* **Exercise prompt**: From the first line through the line containing "or clothed forms.", transcribe the records exactly and include no other lines.

[Stored data entries]
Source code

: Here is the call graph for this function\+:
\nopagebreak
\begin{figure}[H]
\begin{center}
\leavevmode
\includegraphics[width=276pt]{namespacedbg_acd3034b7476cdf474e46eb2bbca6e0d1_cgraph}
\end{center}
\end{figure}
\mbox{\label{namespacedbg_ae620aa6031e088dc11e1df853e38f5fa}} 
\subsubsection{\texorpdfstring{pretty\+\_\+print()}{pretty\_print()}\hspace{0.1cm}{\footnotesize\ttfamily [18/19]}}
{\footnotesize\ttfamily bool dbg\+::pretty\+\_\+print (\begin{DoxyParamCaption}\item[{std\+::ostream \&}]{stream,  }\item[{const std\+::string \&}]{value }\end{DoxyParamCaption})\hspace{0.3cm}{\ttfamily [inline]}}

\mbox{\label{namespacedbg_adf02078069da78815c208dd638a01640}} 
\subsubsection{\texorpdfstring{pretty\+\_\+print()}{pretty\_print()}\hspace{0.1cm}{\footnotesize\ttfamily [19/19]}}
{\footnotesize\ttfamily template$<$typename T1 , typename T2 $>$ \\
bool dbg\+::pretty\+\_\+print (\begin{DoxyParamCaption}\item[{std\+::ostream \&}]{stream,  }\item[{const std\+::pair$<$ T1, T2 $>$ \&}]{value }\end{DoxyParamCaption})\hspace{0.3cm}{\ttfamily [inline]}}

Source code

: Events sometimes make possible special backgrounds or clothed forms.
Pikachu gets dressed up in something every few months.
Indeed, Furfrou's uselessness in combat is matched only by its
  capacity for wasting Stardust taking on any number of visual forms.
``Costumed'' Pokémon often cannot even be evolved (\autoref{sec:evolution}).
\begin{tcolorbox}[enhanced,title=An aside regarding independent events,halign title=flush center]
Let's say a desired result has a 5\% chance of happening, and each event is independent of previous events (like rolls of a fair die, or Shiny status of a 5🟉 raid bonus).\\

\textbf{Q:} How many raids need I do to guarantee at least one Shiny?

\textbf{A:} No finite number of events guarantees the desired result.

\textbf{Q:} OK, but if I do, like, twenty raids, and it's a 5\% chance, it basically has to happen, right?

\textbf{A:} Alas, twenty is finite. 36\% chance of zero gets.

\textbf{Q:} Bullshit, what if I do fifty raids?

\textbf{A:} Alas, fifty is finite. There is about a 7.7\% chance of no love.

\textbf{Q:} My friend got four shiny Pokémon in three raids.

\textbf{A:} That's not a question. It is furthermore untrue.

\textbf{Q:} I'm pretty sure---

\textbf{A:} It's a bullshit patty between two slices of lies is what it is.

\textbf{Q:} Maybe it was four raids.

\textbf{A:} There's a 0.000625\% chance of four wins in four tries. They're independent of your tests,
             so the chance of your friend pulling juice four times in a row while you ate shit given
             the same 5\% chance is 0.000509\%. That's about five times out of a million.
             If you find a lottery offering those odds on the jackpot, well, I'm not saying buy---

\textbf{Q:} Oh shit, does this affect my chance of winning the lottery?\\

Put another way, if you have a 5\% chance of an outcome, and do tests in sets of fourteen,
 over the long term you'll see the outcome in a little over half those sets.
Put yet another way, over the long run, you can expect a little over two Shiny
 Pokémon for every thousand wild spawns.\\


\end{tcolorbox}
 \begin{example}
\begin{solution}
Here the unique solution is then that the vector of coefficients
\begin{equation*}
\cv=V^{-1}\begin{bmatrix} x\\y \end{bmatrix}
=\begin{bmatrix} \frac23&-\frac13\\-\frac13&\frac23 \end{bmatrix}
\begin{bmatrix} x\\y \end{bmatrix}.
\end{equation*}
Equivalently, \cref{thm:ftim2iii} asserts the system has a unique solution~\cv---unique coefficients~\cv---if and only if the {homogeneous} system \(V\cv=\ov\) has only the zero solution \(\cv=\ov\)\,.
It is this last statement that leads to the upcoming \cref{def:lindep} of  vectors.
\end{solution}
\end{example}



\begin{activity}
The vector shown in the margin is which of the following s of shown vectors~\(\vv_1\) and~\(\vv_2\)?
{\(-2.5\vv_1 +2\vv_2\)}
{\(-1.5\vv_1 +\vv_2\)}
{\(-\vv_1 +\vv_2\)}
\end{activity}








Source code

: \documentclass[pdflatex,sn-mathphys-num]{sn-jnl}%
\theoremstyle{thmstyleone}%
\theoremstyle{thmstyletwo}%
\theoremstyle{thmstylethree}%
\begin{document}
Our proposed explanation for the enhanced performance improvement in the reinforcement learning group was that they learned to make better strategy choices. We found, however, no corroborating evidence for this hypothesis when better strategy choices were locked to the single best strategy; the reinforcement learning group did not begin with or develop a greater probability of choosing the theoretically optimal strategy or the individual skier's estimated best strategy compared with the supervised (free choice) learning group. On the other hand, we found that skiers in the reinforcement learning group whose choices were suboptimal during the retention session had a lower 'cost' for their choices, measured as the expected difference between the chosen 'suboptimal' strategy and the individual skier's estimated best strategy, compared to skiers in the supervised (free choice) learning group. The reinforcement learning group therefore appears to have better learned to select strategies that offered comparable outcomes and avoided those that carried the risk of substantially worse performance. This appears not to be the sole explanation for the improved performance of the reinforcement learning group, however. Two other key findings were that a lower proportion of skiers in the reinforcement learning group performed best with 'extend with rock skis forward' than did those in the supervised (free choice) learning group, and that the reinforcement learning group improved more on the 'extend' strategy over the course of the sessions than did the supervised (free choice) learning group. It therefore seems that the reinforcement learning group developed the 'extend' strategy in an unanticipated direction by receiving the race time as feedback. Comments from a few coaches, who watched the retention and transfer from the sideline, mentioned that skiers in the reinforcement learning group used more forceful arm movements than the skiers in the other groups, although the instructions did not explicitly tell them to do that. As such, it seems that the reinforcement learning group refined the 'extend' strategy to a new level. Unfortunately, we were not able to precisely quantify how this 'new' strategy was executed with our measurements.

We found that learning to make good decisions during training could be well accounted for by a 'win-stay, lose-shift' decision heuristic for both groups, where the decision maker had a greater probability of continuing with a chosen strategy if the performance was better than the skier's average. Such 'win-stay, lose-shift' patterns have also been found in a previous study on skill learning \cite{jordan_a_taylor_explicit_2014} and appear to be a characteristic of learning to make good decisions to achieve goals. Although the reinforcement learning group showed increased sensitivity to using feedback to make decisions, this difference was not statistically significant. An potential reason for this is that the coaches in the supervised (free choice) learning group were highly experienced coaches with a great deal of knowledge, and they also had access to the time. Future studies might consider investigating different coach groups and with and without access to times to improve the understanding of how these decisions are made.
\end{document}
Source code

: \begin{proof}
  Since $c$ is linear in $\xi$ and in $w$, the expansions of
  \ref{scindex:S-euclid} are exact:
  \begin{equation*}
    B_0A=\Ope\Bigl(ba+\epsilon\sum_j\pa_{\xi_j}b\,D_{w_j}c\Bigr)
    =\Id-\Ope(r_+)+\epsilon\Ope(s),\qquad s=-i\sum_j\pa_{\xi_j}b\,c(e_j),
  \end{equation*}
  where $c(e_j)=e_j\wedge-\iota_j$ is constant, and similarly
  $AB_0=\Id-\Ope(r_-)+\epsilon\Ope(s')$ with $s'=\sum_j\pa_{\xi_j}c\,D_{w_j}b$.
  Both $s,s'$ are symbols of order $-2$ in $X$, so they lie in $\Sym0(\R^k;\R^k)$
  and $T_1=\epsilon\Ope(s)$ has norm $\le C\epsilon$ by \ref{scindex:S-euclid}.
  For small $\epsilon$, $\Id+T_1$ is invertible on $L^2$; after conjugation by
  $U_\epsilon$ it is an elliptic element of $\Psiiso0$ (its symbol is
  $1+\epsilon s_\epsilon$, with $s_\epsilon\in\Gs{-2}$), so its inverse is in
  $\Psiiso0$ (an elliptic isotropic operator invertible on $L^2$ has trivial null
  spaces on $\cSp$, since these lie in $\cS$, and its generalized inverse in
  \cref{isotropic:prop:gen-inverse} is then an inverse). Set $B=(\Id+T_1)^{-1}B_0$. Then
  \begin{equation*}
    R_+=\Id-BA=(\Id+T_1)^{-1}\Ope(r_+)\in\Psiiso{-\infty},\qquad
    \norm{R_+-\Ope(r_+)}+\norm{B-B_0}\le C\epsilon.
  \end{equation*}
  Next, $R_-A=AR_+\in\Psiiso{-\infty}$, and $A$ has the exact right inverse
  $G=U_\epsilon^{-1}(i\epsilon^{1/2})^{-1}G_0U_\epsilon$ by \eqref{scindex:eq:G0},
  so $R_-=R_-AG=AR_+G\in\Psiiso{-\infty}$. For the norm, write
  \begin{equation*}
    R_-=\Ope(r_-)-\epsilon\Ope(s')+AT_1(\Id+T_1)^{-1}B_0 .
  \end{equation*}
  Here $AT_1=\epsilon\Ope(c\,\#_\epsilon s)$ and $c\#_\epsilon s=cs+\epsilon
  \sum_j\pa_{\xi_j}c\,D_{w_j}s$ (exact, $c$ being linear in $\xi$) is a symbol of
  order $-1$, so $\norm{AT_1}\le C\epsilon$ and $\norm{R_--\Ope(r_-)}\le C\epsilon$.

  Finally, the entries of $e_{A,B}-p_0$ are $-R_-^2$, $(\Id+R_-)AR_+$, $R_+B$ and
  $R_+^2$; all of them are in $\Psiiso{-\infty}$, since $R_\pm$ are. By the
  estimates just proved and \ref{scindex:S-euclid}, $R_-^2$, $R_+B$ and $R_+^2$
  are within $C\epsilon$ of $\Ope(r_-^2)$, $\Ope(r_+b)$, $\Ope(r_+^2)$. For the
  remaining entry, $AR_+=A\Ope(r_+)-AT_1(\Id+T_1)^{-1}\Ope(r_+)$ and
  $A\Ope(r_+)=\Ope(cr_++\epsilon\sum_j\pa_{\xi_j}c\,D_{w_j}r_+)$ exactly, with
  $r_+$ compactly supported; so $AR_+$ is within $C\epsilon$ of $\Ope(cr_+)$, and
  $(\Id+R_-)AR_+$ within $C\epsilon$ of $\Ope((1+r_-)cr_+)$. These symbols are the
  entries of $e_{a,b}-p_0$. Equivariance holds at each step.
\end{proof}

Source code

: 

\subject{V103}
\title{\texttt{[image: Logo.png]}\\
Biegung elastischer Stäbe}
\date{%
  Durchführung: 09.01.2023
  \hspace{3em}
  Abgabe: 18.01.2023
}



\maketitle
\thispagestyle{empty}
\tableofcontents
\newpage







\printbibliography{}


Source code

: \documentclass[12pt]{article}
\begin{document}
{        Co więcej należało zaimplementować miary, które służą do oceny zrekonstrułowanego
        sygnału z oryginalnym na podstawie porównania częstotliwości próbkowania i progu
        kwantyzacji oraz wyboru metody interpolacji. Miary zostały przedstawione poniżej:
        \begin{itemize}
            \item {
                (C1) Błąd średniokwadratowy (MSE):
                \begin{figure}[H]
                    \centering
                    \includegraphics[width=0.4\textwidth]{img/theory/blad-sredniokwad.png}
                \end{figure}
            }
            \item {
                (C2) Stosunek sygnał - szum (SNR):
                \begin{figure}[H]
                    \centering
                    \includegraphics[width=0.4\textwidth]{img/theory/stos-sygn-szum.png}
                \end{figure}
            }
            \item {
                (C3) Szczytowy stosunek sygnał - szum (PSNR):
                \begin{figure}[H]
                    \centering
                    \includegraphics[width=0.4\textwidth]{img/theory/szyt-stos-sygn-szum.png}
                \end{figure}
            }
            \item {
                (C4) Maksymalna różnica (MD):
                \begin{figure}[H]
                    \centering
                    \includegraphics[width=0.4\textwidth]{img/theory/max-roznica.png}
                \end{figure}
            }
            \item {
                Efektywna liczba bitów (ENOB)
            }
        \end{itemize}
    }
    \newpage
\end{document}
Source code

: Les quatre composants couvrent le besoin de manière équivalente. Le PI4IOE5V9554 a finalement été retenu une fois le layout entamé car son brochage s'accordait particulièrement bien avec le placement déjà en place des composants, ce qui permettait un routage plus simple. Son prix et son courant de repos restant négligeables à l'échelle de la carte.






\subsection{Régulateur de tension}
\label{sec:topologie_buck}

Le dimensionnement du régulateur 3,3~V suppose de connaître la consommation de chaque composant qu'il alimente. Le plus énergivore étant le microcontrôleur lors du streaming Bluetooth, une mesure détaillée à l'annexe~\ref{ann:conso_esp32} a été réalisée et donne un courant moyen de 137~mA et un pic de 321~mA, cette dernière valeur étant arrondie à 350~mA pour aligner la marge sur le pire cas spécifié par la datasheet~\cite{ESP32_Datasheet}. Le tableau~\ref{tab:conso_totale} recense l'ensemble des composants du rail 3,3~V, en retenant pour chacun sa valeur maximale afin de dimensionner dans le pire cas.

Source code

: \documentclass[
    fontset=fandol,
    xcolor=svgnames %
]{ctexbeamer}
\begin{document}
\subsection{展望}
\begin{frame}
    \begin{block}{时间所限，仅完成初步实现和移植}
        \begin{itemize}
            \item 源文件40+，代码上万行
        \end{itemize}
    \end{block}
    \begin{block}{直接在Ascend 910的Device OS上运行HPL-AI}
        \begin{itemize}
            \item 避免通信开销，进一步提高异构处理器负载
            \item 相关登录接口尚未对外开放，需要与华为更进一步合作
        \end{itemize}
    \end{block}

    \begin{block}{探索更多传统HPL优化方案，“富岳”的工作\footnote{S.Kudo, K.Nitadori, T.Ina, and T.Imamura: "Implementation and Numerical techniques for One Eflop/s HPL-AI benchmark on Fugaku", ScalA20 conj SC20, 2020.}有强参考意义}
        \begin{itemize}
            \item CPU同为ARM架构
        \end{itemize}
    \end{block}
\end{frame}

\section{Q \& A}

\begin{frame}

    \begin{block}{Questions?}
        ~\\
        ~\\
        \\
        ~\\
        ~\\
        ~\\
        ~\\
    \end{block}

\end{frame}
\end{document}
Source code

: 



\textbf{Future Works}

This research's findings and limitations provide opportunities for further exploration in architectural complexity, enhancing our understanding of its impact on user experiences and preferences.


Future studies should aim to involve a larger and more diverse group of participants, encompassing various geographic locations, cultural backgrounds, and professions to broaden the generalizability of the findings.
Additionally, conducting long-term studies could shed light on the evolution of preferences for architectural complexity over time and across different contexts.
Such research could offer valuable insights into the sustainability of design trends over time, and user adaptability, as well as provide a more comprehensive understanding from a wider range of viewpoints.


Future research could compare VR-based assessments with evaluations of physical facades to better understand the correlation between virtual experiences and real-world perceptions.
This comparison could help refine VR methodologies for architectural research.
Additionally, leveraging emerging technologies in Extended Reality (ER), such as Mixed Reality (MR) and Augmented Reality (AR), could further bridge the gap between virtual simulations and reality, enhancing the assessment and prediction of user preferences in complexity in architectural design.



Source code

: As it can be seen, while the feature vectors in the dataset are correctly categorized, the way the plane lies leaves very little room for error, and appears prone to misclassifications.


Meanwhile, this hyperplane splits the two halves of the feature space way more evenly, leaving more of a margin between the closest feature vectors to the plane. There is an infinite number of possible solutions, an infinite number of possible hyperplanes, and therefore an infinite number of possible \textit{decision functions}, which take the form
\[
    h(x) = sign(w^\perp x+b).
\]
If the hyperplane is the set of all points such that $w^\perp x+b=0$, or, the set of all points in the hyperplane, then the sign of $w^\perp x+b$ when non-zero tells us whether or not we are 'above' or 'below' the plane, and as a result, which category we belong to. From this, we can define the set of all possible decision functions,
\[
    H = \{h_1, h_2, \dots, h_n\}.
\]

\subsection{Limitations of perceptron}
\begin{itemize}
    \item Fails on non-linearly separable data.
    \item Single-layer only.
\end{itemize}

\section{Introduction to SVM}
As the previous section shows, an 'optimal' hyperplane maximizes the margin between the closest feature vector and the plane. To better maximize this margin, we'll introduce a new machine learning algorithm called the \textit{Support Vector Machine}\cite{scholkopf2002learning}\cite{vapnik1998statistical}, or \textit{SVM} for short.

* **Reply to the exercise**:
Source code

: Here is the call graph for this function\+:
\nopagebreak
\begin{figure}[H]
\begin{center}
\leavevmode
\includegraphics[width=276pt]{namespacedbg_acd3034b7476cdf474e46eb2bbca6e0d1_cgraph}
\end{center}
\end{figure}
\mbox{\label{namespacedbg_ae620aa6031e088dc11e1df853e38f5fa}} 
\subsubsection{\texorpdfstring{pretty\+\_\+print()}{pretty\_print()}\hspace{0.1cm}{\footnotesize\ttfamily [18/19]}}
{\footnotesize\ttfamily bool dbg\+::pretty\+\_\+print (\begin{DoxyParamCaption}\item[{std\+::ostream \&}]{stream,  }\item[{const std\+::string \&}]{value }\end{DoxyParamCaption})\hspace{0.3cm}{\ttfamily [inline]}}

\mbox{\label{namespacedbg_adf02078069da78815c208dd638a01640}} 
\subsubsection{\texorpdfstring{pretty\+\_\+print()}{pretty\_print()}\hspace{0.1cm}{\footnotesize\ttfamily [19/19]}}
{\footnotesize\ttfamily template$<$typename T1 , typename T2 $>$ \\
bool dbg\+::pretty\+\_\+print (\begin{DoxyParamCaption}\item[{std\+::ostream \&}]{stream,  }\item[{const std\+::pair$<$ T1, T2 $>$ \&}]{value }\end{DoxyParamCaption})\hspace{0.3cm}{\ttfamily [inline]}}

Source code

: Events sometimes make possible special backgrounds or clothed forms.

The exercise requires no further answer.